It has now been about half a year since the transition from one presidential administration to another, perhaps time to get a little perspective on things.

Seen from here in June 2009, the reign of W seems a bit like something from another world. The whole tone of things is different in the Obama presidency. That much is obvious, but I’ve been trying to figure out the precise nature of this tonal difference, the underlying fundamental principle that distinguishes then and now.

I don’t think it’s just about political left versus right, liberal versus conservative, although clearly that is a big part of it. I wasn’t really sure what it was until the recent revelations about the two Republican presidential hopefuls who were caught out having extramarital affairs, pretty much back to back.

And that’s when I realized that what W’s presidency offered the country, first and foremost, was a kind of Puritan certainty, a reassurance that Sin had left the building – not only in his policies but in his tone. The “decider” clearly believed he was getting his marching orders from a higher authority.

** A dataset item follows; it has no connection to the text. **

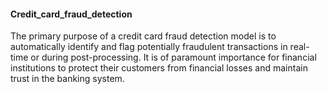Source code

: #### Credit_card_fraud_detection
The primary purpose of a credit card fraud detection model is to automatically identify and flag potentially fraudulent transactions in real-time or during post-processing.
It is of paramount importance for financial institutions to protect their customers from financial losses and maintain trust in the banking system.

This might be connected to to our former president’s history with alcoholism. There was a strictness to his views, and this strictness suffused through everything – all of his decisions and policies.

The engagement with sin and redemption was not new, of course. Bill Clinton was clearly playing out a grand narrative of sin and redemption throughout his presidency.

That entire dialectic has now receded. Obama brings a far more secular tone to the White House. No longer is the Devil standing over the shoulder of our highest ranking government official, ready to pounce. Obama is neither the unyielding patriarch of the Bush years nor the failed penitant that Clinton projected. The whole gothic focus on sin, on a personal struggle against Evil, is gone.

For example, it would have been nearly unimaginable to see W taking a drink. So much of his public persona was predicated on his absolute renunciation of the habit that had once brought him low. And this certainty, this refusal to engage with the Devil, crept into all of his policies.

Obama, on the other hand, is able to effectively push legislation that prevents tobacco companies from marketing to children, while openly admitting to smoking the occasional cigarette – his personal struggle with an unwanted addiction.

It all has a far more secular tone. I think it is this sounding of a secular note, despite the fact that Obama is a religious man, that has been appealing so strongly to young people. Rather than seeing the world as an eternal struggle between a stern and wrathful God and the evil forces of fire and brimstone, the citizenry is being asked to see a struggle simply to make the world a better place, without all the trappings of old time religious sturm und drang.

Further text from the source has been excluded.